- Task goal
Only one stretch of the listing below is wanted. Begin at the line that has "- 不匹配：丢弃该帧。", stop after the line that has "- TTL (存活时间): 地址映射将被删除的时间（通常为 20 分钟）", and repeat every line in between exactly.

[Start of Attachment]

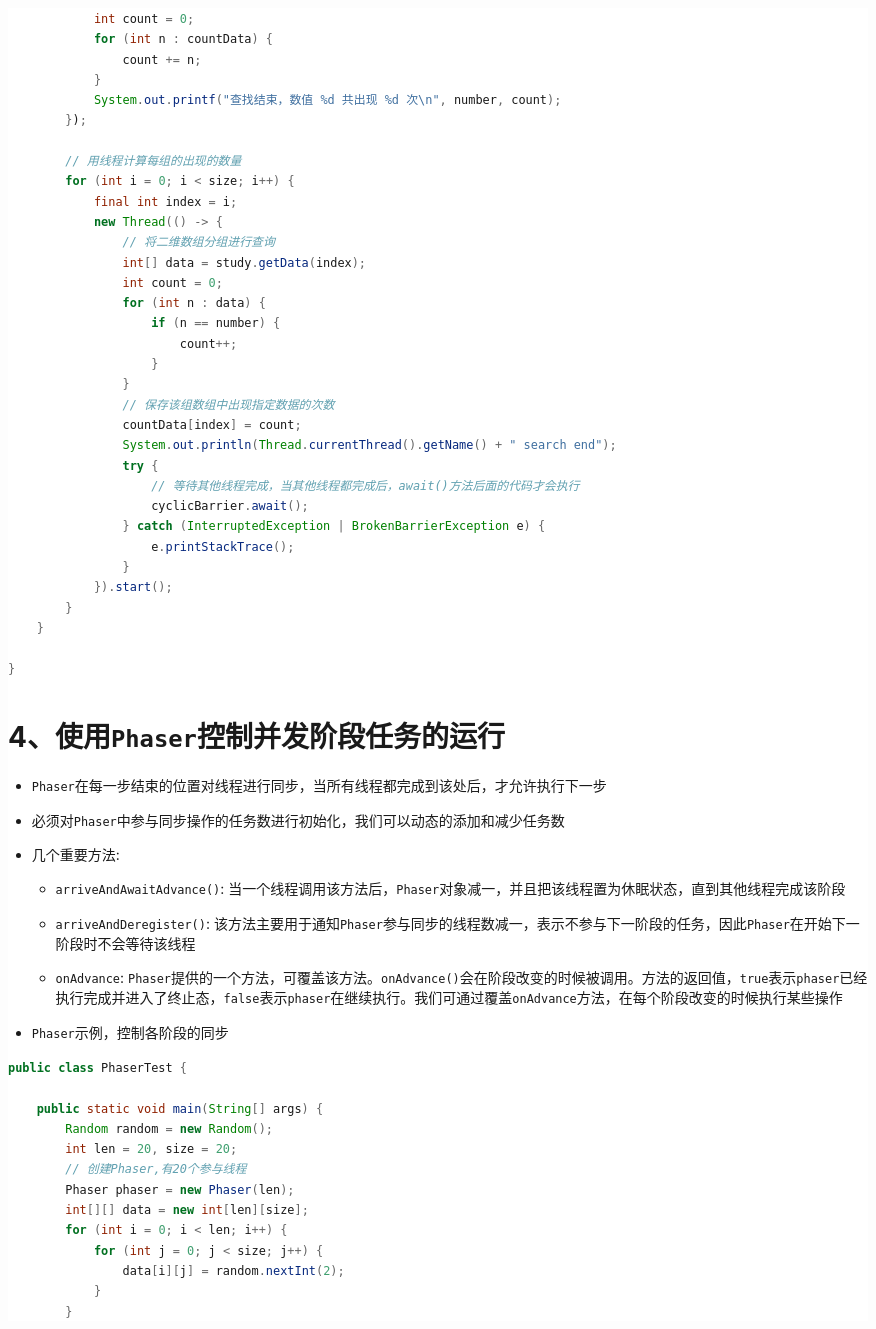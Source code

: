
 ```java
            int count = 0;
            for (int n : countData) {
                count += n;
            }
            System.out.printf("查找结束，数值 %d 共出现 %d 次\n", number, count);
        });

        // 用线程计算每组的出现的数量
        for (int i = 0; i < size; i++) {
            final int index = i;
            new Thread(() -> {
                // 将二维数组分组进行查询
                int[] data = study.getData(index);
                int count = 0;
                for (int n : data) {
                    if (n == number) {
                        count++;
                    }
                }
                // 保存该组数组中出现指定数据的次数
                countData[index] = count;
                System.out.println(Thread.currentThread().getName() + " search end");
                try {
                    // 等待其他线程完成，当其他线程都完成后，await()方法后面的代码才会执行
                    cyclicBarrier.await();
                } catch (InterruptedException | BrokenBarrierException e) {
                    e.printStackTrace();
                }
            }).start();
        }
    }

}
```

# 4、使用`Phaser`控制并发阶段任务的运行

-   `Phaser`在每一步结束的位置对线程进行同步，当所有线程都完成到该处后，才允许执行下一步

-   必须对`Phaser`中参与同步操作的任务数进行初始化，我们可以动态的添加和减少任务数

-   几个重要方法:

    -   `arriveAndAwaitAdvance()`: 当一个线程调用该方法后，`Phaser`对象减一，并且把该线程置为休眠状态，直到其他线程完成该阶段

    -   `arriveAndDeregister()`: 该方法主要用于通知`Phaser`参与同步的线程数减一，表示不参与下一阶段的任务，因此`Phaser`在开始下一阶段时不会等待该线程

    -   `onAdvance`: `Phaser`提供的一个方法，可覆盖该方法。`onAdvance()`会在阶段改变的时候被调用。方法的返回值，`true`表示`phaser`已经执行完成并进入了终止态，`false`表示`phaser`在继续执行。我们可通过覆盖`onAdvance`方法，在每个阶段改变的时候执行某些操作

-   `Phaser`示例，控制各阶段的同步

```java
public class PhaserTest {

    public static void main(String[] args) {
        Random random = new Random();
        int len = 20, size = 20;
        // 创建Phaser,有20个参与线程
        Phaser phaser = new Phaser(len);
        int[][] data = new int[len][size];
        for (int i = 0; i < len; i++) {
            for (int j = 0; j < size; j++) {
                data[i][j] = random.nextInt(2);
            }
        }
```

[End of Attachment]
[Start of Attachment]

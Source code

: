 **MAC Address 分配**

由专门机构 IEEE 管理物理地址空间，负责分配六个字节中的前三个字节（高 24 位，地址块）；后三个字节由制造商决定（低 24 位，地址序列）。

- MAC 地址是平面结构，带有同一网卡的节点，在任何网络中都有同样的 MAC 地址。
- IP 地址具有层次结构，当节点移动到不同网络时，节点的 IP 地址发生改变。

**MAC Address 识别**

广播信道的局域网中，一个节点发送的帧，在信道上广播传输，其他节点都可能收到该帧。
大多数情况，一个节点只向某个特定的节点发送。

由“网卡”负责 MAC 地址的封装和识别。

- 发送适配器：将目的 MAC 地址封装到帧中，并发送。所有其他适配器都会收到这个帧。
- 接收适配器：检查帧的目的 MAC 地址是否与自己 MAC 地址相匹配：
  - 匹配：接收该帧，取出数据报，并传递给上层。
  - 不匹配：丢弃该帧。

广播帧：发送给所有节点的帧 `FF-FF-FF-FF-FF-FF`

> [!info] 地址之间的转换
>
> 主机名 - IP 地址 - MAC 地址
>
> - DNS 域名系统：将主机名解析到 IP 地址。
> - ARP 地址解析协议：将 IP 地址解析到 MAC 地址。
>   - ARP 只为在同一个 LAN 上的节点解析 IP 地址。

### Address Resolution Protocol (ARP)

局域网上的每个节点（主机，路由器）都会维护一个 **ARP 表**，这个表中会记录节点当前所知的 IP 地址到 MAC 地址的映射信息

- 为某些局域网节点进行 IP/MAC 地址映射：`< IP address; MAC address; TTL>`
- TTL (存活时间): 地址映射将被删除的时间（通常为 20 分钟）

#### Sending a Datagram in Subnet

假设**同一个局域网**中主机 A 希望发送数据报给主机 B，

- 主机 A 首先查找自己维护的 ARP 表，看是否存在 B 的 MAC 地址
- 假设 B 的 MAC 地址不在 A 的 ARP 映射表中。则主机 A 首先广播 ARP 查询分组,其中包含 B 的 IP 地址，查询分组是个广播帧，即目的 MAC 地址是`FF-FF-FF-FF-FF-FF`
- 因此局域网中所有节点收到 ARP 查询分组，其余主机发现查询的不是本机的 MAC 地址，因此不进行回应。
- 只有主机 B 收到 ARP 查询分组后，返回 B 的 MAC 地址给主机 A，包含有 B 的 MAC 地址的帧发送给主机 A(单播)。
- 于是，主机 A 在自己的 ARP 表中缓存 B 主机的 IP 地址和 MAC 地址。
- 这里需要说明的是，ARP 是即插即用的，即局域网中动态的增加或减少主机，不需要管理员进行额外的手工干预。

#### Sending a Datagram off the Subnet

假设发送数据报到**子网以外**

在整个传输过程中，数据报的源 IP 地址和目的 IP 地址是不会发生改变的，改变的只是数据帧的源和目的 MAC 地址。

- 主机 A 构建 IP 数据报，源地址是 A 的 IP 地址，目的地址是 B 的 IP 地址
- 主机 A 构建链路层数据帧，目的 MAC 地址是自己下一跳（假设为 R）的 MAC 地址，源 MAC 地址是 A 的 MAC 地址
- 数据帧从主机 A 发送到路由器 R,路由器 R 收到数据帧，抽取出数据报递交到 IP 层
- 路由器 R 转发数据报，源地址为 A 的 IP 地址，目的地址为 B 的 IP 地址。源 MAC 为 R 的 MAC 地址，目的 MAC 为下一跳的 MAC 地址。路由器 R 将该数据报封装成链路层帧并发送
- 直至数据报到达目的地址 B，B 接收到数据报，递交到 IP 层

[End of Attachment]
[Start of Attachment]

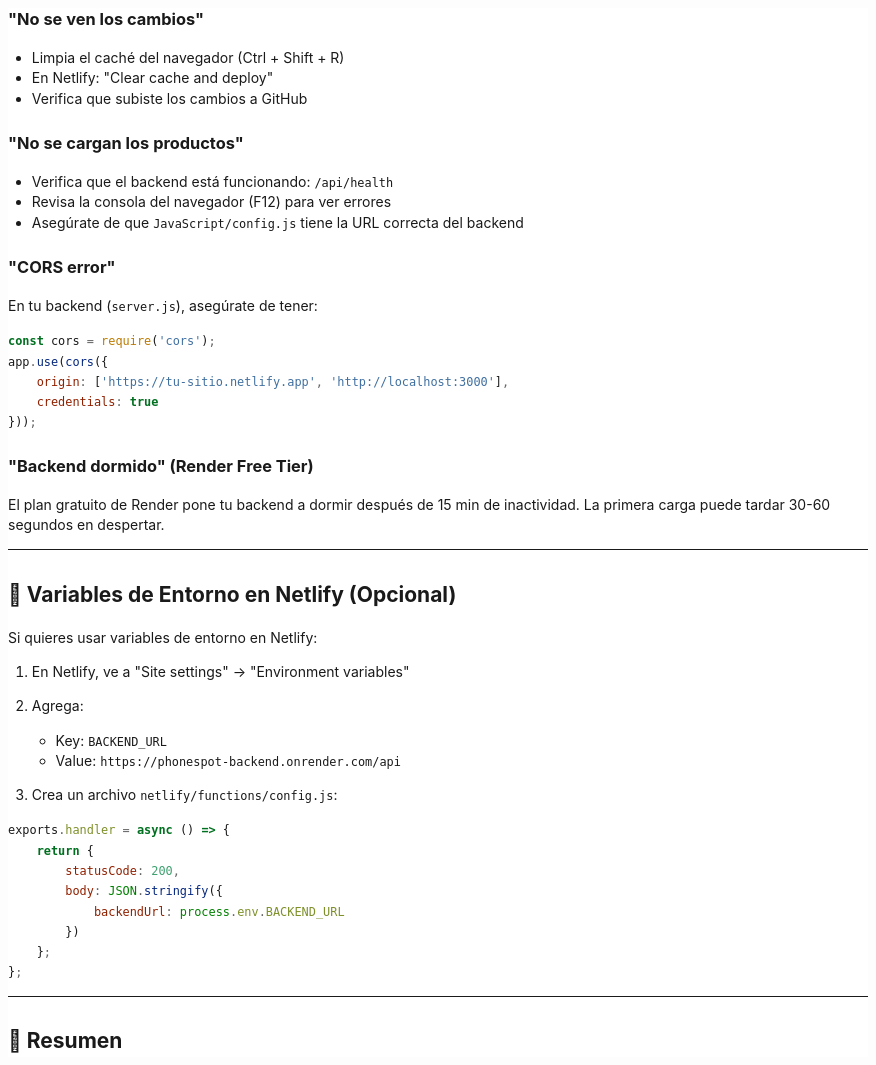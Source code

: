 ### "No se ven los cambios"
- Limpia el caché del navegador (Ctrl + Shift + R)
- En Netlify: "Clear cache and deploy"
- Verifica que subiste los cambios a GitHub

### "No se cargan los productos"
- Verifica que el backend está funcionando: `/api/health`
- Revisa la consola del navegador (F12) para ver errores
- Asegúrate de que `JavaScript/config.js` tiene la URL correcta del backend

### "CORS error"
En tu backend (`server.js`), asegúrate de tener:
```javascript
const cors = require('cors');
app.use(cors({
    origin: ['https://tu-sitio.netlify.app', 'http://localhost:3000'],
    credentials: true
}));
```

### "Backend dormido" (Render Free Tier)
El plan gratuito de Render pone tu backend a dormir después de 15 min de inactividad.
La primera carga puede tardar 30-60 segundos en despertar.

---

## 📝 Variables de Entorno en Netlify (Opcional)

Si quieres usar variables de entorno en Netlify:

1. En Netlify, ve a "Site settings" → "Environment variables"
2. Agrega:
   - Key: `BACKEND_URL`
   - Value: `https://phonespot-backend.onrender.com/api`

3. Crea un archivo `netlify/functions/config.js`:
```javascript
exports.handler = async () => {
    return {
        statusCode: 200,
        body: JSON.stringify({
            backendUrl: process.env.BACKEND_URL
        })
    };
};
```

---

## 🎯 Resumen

[End of Attachment]

- Written response
  - 不匹配：丢弃该帧。

广播帧：发送给所有节点的帧 `FF-FF-FF-FF-FF-FF`

> [!info] 地址之间的转换
>
> 主机名 - IP 地址 - MAC 地址
>
> - DNS 域名系统：将主机名解析到 IP 地址。
> - ARP 地址解析协议：将 IP 地址解析到 MAC 地址。
>   - ARP 只为在同一个 LAN 上的节点解析 IP 地址。

### Address Resolution Protocol (ARP)

局域网上的每个节点（主机，路由器）都会维护一个 **ARP 表**，这个表中会记录节点当前所知的 IP 地址到 MAC 地址的映射信息

- 为某些局域网节点进行 IP/MAC 地址映射：`< IP address; MAC address; TTL>`
- TTL (存活时间): 地址映射将被删除的时间（通常为 20 分钟）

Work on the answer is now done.